Ra 2016/02/0230 2 – Verwaltungsgerichtshof (VwGH) Rechtssatz

Rechtssatz
10. Januar 2017

Art. 4 Abs. 1 7. ZP MRK verbietet die Wiederholung eines Strafverfahrens, welches mit einer endgültigen Entscheidung beendet worden ist (Sperrwirkung). Eine Entscheidung - Freispruch oder Verurteilung - ist dann als endgültig ("final") anzusehen, wenn sie die Wirkung einer res iudicata erlangt hat. Das ist der Fall, wenn sie unwiderruflich ist, dh wenn keine ordentlichen Rechtsmittel mehr vorhanden sind, alle Rechtsmittel ergriffen wurden oder Rechtsmittelfristen ergebnislos verstrichen sind (vgl. E 15. April 2016, Ra 2015/02/0226).

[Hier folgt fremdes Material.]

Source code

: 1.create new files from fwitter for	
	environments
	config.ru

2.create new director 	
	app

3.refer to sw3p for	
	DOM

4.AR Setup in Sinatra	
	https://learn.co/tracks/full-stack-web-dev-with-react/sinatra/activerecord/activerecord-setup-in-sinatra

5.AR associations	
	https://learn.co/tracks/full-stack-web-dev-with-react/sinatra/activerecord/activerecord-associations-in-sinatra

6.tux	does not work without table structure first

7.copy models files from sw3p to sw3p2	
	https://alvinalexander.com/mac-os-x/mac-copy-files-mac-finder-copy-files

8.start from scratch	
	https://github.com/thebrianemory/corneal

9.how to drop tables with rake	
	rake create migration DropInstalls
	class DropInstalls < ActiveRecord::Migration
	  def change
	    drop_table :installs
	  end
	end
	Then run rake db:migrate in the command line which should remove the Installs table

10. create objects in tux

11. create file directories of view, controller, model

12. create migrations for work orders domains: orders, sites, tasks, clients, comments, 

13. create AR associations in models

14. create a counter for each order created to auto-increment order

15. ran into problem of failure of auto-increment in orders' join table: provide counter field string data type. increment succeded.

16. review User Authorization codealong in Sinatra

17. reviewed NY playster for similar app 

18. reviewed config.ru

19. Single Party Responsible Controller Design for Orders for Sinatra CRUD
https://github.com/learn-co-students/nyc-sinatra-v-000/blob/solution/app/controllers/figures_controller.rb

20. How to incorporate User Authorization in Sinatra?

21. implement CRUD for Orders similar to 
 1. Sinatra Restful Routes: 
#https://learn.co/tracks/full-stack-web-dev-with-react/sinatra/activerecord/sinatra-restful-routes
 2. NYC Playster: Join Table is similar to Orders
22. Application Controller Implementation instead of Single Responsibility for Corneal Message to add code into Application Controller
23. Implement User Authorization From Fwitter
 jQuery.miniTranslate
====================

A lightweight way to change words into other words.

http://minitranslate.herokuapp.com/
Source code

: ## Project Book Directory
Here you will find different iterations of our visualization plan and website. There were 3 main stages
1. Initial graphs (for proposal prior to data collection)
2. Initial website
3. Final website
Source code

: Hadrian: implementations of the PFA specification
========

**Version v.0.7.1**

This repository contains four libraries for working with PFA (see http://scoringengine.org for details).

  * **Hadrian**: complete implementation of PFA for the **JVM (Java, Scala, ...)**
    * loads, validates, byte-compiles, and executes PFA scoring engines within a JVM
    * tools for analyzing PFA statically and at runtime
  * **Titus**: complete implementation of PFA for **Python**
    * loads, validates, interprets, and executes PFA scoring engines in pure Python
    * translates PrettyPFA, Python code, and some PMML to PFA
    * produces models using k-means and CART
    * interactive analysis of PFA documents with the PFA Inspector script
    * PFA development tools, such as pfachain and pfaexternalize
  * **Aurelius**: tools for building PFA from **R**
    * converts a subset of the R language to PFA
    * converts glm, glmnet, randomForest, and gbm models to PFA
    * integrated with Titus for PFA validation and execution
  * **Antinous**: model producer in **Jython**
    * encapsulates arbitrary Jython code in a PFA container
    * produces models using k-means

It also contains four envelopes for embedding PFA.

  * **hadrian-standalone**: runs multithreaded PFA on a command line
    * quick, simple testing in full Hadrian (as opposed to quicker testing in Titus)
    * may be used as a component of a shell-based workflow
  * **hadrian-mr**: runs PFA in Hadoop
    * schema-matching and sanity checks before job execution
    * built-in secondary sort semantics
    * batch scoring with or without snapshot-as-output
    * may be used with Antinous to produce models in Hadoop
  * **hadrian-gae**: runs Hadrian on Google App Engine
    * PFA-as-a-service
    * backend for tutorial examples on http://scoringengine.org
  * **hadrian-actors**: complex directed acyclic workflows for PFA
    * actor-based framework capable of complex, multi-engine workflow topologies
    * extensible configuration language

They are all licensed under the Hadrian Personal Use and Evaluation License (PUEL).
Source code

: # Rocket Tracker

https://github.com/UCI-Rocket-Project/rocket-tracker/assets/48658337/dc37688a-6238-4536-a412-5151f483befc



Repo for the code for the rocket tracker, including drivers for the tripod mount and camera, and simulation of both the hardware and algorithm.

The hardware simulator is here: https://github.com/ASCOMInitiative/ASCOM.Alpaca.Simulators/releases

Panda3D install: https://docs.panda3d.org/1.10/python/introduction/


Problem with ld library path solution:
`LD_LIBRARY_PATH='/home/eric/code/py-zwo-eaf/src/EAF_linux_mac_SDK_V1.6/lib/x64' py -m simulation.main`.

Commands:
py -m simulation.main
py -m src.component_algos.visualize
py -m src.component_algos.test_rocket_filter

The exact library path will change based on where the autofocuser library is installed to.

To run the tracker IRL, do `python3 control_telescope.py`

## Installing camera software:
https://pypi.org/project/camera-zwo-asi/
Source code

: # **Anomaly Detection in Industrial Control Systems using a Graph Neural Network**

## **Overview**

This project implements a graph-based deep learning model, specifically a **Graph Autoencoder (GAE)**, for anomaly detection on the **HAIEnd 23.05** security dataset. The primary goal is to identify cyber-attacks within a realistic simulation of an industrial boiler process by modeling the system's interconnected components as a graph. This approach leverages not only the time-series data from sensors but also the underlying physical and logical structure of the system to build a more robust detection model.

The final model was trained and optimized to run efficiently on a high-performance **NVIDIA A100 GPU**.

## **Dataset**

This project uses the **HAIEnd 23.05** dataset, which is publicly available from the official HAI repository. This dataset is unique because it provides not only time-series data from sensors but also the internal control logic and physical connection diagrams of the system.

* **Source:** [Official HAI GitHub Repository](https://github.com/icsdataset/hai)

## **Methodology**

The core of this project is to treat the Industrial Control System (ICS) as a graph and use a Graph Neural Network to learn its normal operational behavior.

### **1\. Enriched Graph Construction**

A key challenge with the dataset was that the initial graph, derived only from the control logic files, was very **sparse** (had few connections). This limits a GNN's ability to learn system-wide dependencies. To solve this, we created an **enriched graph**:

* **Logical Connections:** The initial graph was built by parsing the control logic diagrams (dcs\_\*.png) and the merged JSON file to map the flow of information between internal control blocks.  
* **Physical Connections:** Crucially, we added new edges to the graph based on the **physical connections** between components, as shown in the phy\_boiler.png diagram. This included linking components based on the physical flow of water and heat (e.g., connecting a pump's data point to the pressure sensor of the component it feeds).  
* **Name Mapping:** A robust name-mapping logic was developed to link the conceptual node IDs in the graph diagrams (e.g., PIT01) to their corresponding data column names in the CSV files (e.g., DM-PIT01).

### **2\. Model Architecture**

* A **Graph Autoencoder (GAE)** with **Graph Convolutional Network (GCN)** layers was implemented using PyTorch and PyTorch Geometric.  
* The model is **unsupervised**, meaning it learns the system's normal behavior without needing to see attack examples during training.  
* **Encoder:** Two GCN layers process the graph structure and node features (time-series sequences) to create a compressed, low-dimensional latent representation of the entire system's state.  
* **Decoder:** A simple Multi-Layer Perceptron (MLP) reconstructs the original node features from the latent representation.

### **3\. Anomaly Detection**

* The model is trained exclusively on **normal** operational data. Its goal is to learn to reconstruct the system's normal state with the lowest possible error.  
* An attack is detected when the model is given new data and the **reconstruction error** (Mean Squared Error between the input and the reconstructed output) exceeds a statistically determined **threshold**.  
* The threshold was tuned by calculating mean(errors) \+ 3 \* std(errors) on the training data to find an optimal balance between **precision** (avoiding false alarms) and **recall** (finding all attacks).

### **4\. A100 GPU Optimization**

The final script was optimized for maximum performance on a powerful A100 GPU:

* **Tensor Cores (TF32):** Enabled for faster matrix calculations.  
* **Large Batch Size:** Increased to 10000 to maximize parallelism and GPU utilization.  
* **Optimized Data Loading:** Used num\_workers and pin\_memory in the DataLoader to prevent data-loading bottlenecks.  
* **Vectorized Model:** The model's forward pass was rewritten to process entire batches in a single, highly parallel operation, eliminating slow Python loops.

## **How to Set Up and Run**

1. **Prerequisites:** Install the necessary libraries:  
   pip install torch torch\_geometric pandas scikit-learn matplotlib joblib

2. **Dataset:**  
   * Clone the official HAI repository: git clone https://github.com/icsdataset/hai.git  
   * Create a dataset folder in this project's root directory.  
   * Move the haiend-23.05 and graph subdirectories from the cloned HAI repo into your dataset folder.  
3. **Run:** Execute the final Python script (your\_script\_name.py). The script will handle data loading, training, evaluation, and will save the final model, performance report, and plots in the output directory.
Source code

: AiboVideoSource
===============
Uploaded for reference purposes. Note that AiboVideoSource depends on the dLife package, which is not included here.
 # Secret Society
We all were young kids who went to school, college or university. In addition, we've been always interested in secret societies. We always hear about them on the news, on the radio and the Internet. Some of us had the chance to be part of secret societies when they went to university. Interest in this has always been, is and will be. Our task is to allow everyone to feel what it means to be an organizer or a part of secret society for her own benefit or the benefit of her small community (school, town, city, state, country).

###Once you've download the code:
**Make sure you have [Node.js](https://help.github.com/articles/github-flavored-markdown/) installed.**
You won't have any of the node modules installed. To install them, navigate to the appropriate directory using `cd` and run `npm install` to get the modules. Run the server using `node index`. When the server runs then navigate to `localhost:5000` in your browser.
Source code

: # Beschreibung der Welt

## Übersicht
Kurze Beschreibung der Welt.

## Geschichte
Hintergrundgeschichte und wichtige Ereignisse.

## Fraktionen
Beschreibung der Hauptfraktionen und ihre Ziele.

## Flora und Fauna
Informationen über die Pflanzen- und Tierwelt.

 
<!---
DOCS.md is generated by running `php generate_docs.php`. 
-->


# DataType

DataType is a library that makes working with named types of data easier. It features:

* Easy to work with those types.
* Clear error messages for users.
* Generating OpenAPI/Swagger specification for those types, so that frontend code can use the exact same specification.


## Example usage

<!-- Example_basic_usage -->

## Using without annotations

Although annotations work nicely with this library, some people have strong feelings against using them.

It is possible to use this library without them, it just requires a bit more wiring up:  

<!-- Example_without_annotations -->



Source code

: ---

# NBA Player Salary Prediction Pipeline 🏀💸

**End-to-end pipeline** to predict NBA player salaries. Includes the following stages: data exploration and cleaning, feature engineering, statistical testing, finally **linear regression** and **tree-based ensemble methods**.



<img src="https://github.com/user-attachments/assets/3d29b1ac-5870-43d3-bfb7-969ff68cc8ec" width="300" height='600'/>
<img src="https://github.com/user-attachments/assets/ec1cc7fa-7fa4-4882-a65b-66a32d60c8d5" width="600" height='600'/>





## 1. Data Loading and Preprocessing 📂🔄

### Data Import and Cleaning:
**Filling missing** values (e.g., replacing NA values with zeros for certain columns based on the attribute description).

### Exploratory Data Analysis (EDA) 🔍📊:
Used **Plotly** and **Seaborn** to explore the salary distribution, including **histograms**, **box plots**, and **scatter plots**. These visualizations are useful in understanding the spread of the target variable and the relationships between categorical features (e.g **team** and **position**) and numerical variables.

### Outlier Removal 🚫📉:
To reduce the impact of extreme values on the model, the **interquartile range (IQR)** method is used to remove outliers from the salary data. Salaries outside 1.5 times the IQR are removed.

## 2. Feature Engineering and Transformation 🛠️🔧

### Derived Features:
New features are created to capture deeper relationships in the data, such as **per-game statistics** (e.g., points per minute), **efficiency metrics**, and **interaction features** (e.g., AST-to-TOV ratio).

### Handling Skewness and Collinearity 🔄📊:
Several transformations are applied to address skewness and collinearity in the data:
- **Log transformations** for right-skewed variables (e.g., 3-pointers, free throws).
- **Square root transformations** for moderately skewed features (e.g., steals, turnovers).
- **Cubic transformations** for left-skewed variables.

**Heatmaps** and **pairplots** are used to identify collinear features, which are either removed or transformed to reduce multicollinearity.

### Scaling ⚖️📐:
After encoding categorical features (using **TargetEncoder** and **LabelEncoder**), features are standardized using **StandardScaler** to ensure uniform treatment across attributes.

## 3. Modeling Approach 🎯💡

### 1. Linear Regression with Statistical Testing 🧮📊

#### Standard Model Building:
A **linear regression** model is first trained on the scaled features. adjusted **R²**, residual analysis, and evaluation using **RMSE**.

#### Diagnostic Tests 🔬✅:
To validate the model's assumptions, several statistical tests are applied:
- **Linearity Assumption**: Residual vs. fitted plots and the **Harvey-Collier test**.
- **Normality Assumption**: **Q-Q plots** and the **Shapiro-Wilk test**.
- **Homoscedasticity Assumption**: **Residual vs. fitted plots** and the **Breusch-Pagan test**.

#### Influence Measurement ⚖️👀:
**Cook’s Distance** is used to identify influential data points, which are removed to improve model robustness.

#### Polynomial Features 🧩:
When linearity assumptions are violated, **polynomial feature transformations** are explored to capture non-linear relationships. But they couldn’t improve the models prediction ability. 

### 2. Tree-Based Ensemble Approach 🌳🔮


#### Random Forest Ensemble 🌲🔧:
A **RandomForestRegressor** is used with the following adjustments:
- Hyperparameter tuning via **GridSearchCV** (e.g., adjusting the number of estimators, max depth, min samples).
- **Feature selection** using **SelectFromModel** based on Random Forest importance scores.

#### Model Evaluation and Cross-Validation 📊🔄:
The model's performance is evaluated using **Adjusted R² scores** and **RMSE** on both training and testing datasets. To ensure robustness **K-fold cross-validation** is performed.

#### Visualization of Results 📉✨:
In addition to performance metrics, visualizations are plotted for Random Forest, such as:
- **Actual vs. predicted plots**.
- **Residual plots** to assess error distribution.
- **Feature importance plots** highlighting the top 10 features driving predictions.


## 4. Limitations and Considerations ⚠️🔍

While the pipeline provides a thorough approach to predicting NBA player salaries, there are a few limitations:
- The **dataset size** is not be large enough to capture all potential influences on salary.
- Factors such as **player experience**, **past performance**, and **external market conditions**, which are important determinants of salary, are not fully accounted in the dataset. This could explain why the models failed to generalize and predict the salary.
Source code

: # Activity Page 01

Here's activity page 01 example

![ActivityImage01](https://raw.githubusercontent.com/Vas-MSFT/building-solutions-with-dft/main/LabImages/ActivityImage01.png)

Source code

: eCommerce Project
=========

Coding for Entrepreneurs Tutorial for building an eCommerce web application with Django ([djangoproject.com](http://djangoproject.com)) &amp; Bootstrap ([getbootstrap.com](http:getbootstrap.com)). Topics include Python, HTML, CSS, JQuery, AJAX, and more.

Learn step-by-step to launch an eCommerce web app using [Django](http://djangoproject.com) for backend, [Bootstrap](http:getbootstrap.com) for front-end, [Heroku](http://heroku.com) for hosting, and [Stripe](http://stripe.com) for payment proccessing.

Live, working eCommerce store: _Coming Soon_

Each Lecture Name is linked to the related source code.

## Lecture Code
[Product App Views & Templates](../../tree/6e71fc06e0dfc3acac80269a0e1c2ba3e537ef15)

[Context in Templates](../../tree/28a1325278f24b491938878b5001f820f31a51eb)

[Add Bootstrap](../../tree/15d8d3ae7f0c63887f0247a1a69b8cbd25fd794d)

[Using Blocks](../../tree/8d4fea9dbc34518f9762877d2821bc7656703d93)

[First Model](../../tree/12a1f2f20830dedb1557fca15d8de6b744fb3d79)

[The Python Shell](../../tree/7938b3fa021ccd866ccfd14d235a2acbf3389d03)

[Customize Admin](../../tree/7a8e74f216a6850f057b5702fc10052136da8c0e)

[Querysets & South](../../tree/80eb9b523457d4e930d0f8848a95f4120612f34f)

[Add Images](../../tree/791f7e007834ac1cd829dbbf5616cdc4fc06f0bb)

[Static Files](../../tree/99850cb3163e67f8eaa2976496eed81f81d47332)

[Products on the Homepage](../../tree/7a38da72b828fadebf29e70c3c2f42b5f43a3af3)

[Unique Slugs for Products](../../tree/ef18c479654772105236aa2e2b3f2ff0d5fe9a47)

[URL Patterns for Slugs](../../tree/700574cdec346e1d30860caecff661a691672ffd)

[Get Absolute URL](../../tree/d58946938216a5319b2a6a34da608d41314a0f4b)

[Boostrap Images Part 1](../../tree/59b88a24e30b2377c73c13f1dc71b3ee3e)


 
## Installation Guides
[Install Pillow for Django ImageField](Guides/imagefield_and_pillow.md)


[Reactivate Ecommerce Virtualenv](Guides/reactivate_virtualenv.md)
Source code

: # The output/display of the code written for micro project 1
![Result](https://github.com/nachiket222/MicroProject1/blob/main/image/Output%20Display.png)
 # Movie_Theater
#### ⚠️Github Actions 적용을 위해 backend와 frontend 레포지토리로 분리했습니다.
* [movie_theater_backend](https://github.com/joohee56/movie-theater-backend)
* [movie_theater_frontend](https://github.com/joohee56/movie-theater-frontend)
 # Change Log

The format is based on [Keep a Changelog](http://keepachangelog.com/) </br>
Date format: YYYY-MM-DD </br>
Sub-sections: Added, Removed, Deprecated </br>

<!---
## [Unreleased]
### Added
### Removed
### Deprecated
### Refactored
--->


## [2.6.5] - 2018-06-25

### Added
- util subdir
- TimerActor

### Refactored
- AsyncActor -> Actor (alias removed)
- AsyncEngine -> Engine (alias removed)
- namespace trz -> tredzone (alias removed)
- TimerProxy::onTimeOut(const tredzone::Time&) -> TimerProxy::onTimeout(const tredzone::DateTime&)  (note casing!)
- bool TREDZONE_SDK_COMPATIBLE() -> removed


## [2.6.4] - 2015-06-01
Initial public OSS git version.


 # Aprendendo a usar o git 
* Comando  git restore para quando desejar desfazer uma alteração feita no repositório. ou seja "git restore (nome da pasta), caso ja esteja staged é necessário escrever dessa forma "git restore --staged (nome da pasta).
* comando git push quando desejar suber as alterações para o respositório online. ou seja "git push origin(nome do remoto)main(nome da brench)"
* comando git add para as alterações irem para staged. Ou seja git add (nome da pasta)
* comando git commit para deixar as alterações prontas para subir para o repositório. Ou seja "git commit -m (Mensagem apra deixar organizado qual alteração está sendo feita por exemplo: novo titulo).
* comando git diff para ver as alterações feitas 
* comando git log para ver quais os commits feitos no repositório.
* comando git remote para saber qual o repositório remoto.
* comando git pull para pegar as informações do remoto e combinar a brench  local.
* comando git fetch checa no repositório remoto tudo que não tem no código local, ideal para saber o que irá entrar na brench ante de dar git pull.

Allerdings kommt nicht jeder endgültigen Entscheidung die Fähigkeit zu, ein Wiederholungsverbot iSd Art. 4 7. ZP MRK zu bewirken. Im Fall einer Einstellung nach§ 190 StPO 1975 ist dabei zunächst zu prüfen, ob sie (formell und materiell) rechtskräftig im Sinne von unwiderruflich geworden ist, somit keine formlose Fortführungsmöglichkeit mehr besteht und daher ein Anklageverbrauch stattgefunden hat. In einem zweiten Schritt mit Blick auf den Umfang einer Sperrwirkung ist zu prüfen, auf welcher inhaltlichen Basis und aufgrund welcher Prüfungstiefe diese Entscheidung ergangen ist. Eine Bindungswirkung wird nur hinsichtlich jener Fakten anzunehmen sein, welche auch den Ausgangspunkt des vorangegangenen Strafverfahrens gebildet haben (vgl. E 29. Mai 2015, Zl. 2012/02/0238). Der bloße Hinweis auf eine nicht näher begründete Einstellung vermag nicht ohne weiteres eine dem Art. 4 7. ZP MRK entgegenstehende Sperrwirkung zu entfalten (vgl. E 13. September 2016, Ra 2016/03/0083).